I am not sure I would agree. As our paper explains, most answers in our dataset are 1-3 words long, so it really is /mostly/ a large multiclass classification problem. Our choice of 1K answers in the model is simply one convenient choice. It covers ~82% of all answers.
No, but how would such a system be trained by backprop? 1-NN isn't amenable to gradient-based learning. |
I guess I just feel like having such a small and fixed answer vocabulary makes the task a little bit more artificial. I think the coverage you observe is mostly a fact about the collection methodology, not about language in general. Re training: Off the top of my head, maybe noise contrastive estimation? That's how the QANTA paper did it. |
:-). I would counter that just because the space of answers is small does not make the learning problem easy. Even binary questions such as "Is this person expecting company?" can require fairly heavy lifting on the vision/reasoning side. |
Hey, I'm not saying it's easy, or that it's not impressive and interesting :) But a fixed answer vocabulary isn't the future of this task. I think the technology would take a big step towards practicality if you were learning to produce a meaning representation. That way, to learn a new answer, you just have to learn its vector. If you add another class to the model, you don't know how many weights might have to be adjusted. Probably a lot. My hunch is that it would actually be better for accuracy, too. But, you know the evaluation much better. |
Agreed. |
:) Now, about the paraphrases. There are a couple of ways we could do this.
I think 3 and 4 make the most sense. |
I like 4 the best. @jiasenlu @abhshkdz @dexter1691: Do you have a preference? |
I agree, 3 and 4 would be great. |
yeah. 3 and 4 makes sense. |
Great. I left a job running overnight compiling the paraphrases from GloVe, but I messed something up. Restarting now. Here's some random substitutions for relatively frequent words. Some of these substitutions look good, others look pretty problematic.

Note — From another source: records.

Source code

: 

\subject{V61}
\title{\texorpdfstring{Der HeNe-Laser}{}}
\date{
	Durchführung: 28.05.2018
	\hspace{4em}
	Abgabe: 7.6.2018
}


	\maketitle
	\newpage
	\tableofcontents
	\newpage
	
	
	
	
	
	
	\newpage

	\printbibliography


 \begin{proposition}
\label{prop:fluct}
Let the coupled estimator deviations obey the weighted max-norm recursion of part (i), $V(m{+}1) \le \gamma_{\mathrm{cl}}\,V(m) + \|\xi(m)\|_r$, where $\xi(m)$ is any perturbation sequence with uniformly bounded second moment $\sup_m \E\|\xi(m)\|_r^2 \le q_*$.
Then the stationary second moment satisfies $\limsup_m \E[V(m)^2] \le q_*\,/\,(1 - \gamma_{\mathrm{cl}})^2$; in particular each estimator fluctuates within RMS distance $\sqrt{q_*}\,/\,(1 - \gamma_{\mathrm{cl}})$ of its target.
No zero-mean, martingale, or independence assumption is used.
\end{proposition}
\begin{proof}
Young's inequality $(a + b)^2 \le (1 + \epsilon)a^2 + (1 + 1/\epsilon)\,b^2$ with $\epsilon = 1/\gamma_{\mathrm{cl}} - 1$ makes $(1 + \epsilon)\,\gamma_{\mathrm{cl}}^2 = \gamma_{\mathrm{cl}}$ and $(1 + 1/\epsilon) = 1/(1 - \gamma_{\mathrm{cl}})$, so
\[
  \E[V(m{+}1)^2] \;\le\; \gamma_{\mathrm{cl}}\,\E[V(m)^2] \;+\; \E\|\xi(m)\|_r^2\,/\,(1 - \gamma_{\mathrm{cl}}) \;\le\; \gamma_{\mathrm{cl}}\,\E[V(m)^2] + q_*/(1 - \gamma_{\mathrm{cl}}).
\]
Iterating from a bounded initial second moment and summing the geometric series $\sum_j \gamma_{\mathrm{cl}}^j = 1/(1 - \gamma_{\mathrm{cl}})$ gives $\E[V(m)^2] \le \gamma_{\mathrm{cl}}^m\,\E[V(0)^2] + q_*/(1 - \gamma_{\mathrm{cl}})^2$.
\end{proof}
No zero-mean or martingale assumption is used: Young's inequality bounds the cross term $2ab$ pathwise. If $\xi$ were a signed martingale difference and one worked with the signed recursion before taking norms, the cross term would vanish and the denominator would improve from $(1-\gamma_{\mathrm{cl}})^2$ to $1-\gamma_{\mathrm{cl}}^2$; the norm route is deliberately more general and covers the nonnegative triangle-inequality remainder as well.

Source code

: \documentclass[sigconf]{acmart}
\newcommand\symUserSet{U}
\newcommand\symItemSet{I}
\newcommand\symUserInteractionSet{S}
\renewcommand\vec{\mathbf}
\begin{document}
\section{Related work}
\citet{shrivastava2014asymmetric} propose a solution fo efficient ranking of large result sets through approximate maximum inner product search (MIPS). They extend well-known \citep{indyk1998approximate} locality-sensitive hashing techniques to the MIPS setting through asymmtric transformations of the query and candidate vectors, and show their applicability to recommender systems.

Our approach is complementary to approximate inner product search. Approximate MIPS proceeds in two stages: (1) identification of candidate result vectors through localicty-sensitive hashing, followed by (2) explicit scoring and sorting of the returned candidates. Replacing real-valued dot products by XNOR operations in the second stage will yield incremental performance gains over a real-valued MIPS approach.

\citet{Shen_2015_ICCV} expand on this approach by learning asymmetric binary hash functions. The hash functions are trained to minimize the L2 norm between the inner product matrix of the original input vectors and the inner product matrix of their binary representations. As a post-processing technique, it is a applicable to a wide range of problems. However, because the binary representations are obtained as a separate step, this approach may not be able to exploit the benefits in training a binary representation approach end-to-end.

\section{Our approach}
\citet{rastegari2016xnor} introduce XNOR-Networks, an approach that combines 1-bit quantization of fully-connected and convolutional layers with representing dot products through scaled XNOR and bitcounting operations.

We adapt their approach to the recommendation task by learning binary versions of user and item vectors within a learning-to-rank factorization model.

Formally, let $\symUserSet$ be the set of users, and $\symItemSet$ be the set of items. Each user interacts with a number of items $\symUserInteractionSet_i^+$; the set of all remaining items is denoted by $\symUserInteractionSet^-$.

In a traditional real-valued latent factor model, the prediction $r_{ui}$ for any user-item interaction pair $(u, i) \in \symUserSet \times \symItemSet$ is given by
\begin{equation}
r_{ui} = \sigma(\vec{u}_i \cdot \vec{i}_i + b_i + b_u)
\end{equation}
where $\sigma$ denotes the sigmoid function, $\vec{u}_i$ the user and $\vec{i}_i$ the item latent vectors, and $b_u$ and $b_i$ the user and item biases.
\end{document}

I think it will help a lot to have vectors over POS tagged text. Then we can make sure we don't change the part-of-speech when we do the replacement. |
The instructions in the readme don't specify a frequency threshold for the training data. Is this the config you've been running in your experiments? Below are the number of excluded words at various thresholds. With a frequency threshold of 1 or 5, there seems relatively little advantage to having a complicated replacement scheme. Only 1% of the tokens are affected. With so many other moving parts and difficulties of the task, I doubt changing the representation of those tokens would help very much. I would be curious to try an aggressive threshold, leaving only one or two thousand words in the vocab.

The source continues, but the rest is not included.